# Second Wolfe conditions

## Introduction to optimization and operations research.

Michel Bierlaire


In [None]:

import numpy as np
from matplotlib import pyplot as plt
from scipy.optimize import fsolve


In this lab, you will practice the **second Wolfe condition**
in an inexact line search. Starting from a quadratic objective and an initial point, you
will (i) compute the gradient and Hessian, (ii) form Newton’s direction and verify it is a
**descent direction** via the directional derivative, and (iii) study how the ratio
⟨∇f(x_α), d_N⟩ / ⟨∇f(x_0), d_N⟩ behaves along the line. You will plot this ratio, locate the
α values that satisfy the condition for a given β₂, and compare them to the minimizer along
the line. The goal is to connect the algebra (∇f, ∇²f), the geometry of line search, and the
practical choice of step sizes that guarantee sufficient curvature decrease.

Consider the unconstrained optimization problem
$$\min_{x \in \mathbb{R}^2} f(x)=x_1^2+x_1x_2+2x_2^2,
$$
and the point $x_0=(1,1)^T$.


- Calculate Newton's direction at $x_0$.
- Verify that it is a descent direction.
- Consider the second Wolfe condition with $\beta_2=0.7$. What are
the values of the step $\alpha$ that verify the condition?

First, implement the function and its derivatives

In [None]:


def f(x: np.array) -> float:
    """Objective function"""
    # Python starts the numbering at zero
    x_1 = x[0]
    x_2 = x[1]
    result = x_1 * x_1 + x_1 * x_2 + 2 * x_2 * x_2
    return result



In [None]:
x_zero = np.array([1.0, 1.0])
f_zero = f(x_zero)
print(f'f({x_zero}) = {f_zero}')



In [None]:
def gradient(x: np.array) -> np.array:
    """Gradient of the objective function"""
    x_1 = x[0]
    x_2 = x[1]
    g_1 = 2 * x_1 + x_2
    g_2 = x_1 + 4 * x_2
    return np.array([g_1, g_2])



In [None]:
g_zero = gradient(x_zero)
print(f'Gradient of f({x_zero}) = {g_zero}')



In [None]:
def hessian(x: np.array) -> np.array:
    """Second derivative matrix of the objective function"""
    # In this case, the hessian does not depend on x
    x_1 = x[0]
    x_2 = x[1]
    h_1_1 = 2
    h_1_2 = 1
    h_2_1 = 1
    h_2_2 = 4
    h = np.array([[h_1_1, h_1_2], [h_2_1, h_2_2]])
    return h



In [None]:
h_zero = hessian(x_zero)
print(f'Hessian of f({x_zero}) =\n{h_zero}')

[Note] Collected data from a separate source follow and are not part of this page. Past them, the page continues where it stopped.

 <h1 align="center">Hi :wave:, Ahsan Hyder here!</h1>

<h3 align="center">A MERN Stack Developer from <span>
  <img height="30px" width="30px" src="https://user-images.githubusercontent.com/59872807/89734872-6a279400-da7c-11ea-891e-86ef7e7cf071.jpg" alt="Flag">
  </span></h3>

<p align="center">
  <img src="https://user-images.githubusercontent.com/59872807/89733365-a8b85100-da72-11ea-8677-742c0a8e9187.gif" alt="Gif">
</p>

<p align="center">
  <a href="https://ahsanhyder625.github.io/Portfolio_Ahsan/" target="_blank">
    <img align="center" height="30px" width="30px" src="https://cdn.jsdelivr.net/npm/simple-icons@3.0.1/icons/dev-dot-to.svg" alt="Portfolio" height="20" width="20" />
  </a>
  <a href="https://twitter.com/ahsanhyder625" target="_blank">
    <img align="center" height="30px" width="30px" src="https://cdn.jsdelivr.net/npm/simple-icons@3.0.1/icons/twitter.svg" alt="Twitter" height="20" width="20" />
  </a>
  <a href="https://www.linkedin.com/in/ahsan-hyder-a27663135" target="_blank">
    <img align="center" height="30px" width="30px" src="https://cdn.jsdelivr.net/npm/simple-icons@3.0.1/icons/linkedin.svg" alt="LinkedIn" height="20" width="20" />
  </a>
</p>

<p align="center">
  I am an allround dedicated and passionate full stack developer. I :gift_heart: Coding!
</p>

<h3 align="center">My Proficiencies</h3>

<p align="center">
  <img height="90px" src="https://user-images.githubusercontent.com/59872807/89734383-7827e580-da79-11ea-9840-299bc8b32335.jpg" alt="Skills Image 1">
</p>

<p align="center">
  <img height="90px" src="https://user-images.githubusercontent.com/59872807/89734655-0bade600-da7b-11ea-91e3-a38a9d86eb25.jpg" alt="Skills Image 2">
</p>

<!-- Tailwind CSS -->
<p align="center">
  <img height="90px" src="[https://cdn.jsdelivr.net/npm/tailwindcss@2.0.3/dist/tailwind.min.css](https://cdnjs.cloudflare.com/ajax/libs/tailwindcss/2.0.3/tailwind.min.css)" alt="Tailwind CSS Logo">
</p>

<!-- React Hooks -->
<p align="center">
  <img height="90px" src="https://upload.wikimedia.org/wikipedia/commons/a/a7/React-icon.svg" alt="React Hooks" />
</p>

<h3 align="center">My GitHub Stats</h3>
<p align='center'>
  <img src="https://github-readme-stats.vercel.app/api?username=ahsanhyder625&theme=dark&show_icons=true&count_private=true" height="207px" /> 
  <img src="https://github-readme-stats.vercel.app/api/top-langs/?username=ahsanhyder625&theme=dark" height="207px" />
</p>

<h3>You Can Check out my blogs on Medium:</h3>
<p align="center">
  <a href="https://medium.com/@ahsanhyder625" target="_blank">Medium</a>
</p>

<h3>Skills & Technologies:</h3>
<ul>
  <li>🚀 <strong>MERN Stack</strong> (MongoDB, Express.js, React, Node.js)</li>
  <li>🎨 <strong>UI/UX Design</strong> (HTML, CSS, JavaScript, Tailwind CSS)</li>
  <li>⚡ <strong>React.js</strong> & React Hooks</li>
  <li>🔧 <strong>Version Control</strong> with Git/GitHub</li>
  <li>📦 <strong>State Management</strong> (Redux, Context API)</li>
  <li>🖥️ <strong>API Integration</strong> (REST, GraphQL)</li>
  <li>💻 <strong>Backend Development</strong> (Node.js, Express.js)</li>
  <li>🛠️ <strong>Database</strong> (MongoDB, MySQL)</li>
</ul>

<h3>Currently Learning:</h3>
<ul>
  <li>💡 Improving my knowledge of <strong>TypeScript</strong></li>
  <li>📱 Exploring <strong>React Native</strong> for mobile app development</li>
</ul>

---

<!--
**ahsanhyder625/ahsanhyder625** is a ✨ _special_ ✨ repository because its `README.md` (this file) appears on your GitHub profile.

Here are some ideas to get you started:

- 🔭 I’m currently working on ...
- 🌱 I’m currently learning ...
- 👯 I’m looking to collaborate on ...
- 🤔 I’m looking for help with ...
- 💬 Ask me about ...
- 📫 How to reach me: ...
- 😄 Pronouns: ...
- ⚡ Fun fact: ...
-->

Note that there exists Python packages for automatic differentiation,
such as ``autograd``or ``jax``.

Calculate Newton's direction

In [None]:
newton_direction = np.linalg.solve(h_zero, -g_zero)
print(f"Newton's direction: {newton_direction}")


Verify that it is a descent direction.
We calculate the directional derivative.

In [None]:
directional_derivative = np.inner(newton_direction, g_zero)
print(f'Directional derivative: {directional_derivative}')


It must be negative.

In [None]:
if directional_derivative < 0:
    print('Descent direction')
else:
    print('Not a descent direction')



Write the function that associates a step alpha along Newton's direction with the value of
the objective function

In [None]:
def linesearch(alpha: float) -> float:
    """

    :param alpha: step along the direction
    :return: value of the objective function
    """
    new_point = x_zero + alpha * newton_direction
    return f(new_point)



We plot the function.

In [None]:
alpha_values = np.linspace(0, 2.5, 100)
objective_values = [linesearch(alpha) for alpha in alpha_values]
plt.plot(alpha_values, objective_values)
plt.xlabel('Step alpha')
plt.ylabel('Objective Function Value')
plt.title('Line Search Plot')
plt.grid(True)
plt.ylim(top=4)
plt.show()



Consider the second Wolfe condition with $\beta_2=0.7$.
$$
\nabla f(x_\alpha)^Td_N \geq \beta_2 \nabla f(x_0)^Td_N.
$$

In [None]:
beta_2 = 0.7



Consider this equivalent version of the same condition.
$$
\frac{\nabla f(x_\alpha)^Td_N}{\nabla f(x_0)^Td_N} \leq \beta_2.
$$
Note that the inequality has changed because $\nabla f(x_0)^Td_N < 0$.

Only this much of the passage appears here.